The number of civilians, he added, was a “great surprise. It was the great unknown. It gives you a great insight into what was happening on a day-to-day basis.”

Mr Dodd said the horrific death toll among civilians adds to our understanding of why Pádraig Pearse decided to call off the rebellion. As the week dragged on, civilians took more risks in their attempts to go about their daily business. About 45 were killed on the last day of the Rising, the highest number of the week.

It also explains the furious reaction to the rebellion among Dublin civilians in the immediate aftermath of surrender.

Glasnevin Trust chief executive George McCullough said the inspiration for the research project was a mass burial plot in the St Paul’s section of the cemetery, where the remains of 230 people killed in the Rising are buried. Only the 17 volunteers are remembered.

“All of the others were ordinary men and women of Dublin. There’s a huge monument to the 17 volunteers who perished, erected in 1966, but there’s nothing for the others. They didn’t matter,” he said. “Those men gave their lives for Ireland. The civilians gave their lives for nothing.”

Civilian bodies

Many of the civilian bodies lay in City Hall for several days after the Rising, but they were never claimed because their relatives lacked the financial means to bury them. “These were the poorest or the poor,” said Mr McCullough.

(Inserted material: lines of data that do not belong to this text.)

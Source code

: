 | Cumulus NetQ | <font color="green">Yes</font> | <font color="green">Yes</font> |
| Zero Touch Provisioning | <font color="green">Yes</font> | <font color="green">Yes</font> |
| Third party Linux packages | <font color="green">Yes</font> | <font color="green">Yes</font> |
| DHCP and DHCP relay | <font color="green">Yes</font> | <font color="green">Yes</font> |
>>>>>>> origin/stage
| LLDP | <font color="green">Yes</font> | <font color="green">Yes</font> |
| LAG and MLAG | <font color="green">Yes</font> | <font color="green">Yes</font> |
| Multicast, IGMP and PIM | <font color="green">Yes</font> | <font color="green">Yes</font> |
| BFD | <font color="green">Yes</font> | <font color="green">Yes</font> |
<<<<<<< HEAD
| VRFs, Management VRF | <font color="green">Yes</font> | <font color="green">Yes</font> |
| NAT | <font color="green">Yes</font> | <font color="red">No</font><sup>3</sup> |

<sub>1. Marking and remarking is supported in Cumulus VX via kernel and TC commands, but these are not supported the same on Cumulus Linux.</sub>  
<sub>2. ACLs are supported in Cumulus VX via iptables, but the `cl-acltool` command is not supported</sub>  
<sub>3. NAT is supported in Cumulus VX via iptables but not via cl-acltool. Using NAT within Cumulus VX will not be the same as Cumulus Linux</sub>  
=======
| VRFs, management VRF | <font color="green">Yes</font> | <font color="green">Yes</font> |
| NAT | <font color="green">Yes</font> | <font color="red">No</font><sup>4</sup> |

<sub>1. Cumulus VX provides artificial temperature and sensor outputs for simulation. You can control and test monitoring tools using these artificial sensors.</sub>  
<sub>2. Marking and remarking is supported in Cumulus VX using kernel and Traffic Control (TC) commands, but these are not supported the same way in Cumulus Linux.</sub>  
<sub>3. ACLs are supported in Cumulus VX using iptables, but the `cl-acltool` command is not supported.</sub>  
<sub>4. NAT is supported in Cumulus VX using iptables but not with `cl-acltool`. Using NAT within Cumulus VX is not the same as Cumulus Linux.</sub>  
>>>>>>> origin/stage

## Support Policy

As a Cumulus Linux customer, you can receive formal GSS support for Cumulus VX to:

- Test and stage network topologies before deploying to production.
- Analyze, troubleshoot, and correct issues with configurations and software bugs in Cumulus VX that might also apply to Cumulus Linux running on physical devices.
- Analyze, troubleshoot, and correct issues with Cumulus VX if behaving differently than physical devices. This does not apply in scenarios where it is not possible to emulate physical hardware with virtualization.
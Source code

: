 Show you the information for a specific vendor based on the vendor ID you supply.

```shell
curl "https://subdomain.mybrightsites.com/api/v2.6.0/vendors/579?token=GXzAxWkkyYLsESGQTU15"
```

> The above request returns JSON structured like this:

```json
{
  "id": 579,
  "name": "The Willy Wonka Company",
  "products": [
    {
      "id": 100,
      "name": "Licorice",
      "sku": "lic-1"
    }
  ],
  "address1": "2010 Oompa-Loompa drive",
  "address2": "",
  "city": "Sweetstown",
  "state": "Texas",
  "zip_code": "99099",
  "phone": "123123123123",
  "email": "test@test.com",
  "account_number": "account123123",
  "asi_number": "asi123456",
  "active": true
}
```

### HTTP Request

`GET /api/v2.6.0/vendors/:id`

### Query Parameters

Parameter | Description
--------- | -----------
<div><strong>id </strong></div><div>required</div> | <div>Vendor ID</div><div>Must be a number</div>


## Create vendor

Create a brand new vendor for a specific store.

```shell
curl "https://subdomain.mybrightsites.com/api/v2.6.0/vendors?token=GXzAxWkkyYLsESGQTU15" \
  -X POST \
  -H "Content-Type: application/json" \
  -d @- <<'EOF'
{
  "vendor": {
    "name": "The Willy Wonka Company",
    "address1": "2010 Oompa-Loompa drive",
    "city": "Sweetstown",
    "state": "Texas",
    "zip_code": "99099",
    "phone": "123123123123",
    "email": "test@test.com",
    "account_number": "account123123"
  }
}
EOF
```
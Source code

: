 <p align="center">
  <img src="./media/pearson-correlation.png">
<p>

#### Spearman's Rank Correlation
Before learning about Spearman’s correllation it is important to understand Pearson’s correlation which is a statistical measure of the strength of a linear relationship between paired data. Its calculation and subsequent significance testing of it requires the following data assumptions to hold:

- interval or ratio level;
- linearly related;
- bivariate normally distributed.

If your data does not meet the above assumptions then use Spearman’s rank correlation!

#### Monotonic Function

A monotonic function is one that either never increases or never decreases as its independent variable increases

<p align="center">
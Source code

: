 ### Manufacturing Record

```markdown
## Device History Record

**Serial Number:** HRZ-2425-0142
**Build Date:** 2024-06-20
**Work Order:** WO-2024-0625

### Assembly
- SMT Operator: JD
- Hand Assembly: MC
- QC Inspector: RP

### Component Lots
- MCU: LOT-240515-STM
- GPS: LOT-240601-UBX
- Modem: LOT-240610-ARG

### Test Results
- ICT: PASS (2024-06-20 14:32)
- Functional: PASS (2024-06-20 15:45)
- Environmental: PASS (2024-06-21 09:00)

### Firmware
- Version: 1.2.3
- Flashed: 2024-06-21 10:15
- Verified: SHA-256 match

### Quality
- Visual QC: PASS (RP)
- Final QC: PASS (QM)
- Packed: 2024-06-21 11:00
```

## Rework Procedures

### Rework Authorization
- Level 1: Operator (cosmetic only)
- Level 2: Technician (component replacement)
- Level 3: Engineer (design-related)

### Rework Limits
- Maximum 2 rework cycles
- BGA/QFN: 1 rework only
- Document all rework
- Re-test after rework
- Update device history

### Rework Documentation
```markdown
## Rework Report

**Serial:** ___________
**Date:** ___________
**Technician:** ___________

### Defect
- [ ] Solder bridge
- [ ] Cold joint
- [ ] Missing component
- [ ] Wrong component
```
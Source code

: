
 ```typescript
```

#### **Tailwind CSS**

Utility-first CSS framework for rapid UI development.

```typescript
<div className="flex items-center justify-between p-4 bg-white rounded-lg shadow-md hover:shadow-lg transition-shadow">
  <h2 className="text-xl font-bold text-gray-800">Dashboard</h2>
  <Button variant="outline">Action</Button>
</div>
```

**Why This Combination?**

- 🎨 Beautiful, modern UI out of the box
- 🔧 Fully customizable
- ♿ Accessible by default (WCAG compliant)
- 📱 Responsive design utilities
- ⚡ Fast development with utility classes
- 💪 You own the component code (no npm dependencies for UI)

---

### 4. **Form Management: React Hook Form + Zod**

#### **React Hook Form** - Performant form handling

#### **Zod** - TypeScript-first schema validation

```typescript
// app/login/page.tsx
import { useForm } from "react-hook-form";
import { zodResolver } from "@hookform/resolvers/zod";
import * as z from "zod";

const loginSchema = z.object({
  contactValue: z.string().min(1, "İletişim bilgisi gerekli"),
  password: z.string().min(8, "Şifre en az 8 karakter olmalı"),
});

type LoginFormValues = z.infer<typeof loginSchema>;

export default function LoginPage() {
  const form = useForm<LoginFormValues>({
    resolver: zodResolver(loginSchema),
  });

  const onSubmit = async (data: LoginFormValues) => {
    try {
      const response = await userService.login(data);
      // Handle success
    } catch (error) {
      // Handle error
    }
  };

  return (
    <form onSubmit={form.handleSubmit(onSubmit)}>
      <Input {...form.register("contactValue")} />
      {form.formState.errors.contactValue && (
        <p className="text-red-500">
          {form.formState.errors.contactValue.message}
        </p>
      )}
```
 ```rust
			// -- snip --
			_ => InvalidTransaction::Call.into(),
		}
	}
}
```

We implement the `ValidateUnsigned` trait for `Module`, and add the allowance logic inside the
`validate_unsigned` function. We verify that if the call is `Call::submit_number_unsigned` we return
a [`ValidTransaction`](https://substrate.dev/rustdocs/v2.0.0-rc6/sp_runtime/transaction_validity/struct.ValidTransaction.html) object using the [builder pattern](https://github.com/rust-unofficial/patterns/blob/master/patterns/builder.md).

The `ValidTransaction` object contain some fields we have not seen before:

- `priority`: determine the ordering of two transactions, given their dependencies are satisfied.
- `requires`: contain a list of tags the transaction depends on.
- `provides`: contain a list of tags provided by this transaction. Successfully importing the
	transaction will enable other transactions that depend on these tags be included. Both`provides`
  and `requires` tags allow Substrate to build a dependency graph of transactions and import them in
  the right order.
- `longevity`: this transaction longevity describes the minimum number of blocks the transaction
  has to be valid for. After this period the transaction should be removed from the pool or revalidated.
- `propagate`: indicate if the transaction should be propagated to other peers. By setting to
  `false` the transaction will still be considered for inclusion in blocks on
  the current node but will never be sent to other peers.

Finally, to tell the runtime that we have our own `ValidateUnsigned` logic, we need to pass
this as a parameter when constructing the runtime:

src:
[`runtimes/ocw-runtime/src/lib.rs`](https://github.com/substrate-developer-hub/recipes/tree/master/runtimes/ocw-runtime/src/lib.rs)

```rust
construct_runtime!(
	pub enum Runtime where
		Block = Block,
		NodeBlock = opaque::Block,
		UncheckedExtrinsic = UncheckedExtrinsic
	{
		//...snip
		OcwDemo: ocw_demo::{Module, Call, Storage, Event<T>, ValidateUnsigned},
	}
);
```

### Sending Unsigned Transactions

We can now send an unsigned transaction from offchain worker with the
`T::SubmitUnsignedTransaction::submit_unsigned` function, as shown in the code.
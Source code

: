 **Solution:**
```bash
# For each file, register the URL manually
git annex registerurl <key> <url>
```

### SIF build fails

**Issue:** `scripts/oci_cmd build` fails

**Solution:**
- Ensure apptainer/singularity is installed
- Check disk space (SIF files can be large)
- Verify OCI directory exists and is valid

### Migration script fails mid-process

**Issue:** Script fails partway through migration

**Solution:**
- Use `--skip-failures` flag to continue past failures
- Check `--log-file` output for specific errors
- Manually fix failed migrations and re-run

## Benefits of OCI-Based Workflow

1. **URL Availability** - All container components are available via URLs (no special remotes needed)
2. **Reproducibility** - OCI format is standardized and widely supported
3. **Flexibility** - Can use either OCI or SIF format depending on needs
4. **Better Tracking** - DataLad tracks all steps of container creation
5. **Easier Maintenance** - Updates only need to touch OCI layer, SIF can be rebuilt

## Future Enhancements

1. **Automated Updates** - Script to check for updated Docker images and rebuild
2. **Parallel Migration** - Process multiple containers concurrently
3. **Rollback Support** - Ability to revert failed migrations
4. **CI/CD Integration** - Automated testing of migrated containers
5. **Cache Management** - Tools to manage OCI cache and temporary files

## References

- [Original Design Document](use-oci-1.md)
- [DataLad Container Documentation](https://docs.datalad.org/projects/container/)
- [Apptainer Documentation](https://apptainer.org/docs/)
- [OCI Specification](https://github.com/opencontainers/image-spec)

Glasnevin Cemetery plans to lay the foundation for a new chapel on site, which will commemorate all the civilians who died in the Rising. In addition, the names of all those who died in the revolutionary years between 1916 and 1923 will be remembered in chronological order on a memorial wall at the entrance to the cemetery.

All the names will be published in a book, entitled The 1916 Necrology, to be published next year.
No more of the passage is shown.